[Dataset entries]

──────────

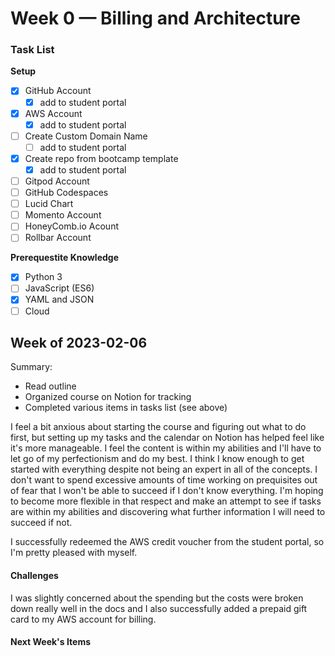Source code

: # Week 0 — Billing and Architecture

### Task List
<!--Fill in Task List-->

**Setup**
- [X] GitHub Account
     - [X] add to student portal
- [X] AWS Account
    - [X] add to student portal
- [ ] Create Custom Domain Name
    - [ ] add to student portal
- [X] Create repo from bootcamp template
    - [X] add to student portal
- [ ] Gitpod Account
- [ ] GitHub Codespaces
- [ ] Lucid Chart
- [ ] Momento Account
- [ ] HoneyComb.io Acount
- [ ] Rollbar Account

**Prerequestite Knowledge**
- [X] Python 3
- [ ] JavaScript (ES6)
- [X] YAML and JSON
- [ ] Cloud

## Week of 2023-02-06 
<!--Summary Journal Entry-->
Summary:
- Read outline
- Organized course on Notion for tracking
- Completed various items in tasks list (see above)

<!--Thoughts/Feelings so far.-->
I feel a bit anxious about starting the course and figuring out what to do first, but setting up my tasks and the calendar on Notion has helped feel like it's more manageable. I feel the content is within my abilities and I'll have to let go of my perfectionism and do my best. I think I know enough to get started with everything despite not being an expert in all of the concepts. 
I don't want to spend excessive amounts of time working on prequisites out of fear that I won't be able to succeed if I don't know everything. I'm hoping to become more flexible in that respect and make an attempt to see if tasks are within my abilities and discovering what further information I will need to succeed if not. 

I successfully redeemed the AWS credit voucher from the student portal, so I'm pretty pleased with myself. 


#### Challenges
<!--Challenges you've had this week in completing your tasks. How you might solve them or what you did to solve them. -->
I was slightly concerned about the spending but the costs were broken down really well in the docs and I also successfully added a prepaid gift card to my AWS account for billing.

#### Next Week's Items
<!--Items to cover next week-->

──────────

--- THE PROBLEM ---
Of the lines above, retype only those from the line containing "- [ ] GitHub Codespaces" through the line containing "I successfully redeemed", including both, exactly.

--- SOLUTION TO THIS EXERCISE ---
- [ ] GitHub Codespaces
- [ ] Lucid Chart
- [ ] Momento Account
- [ ] HoneyComb.io Acount
- [ ] Rollbar Account

**Prerequestite Knowledge**
- [X] Python 3
- [ ] JavaScript (ES6)
- [X] YAML and JSON
- [ ] Cloud

## Week of 2023-02-06 
<!--Summary Journal Entry-->
Summary:
- Read outline
- Organized course on Notion for tracking
- Completed various items in tasks list (see above)

<!--Thoughts/Feelings so far.-->
I feel a bit anxious about starting the course and figuring out what to do first, but setting up my tasks and the calendar on Notion has helped feel like it's more manageable. I feel the content is within my abilities and I'll have to let go of my perfectionism and do my best. I think I know enough to get started with everything despite not being an expert in all of the concepts. 
I don't want to spend excessive amounts of time working on prequisites out of fear that I won't be able to succeed if I don't know everything. I'm hoping to become more flexible in that respect and make an attempt to see if tasks are within my abilities and discovering what further information I will need to succeed if not. 

I successfully redeemed the AWS credit voucher from the student portal, so I'm pretty pleased with myself. 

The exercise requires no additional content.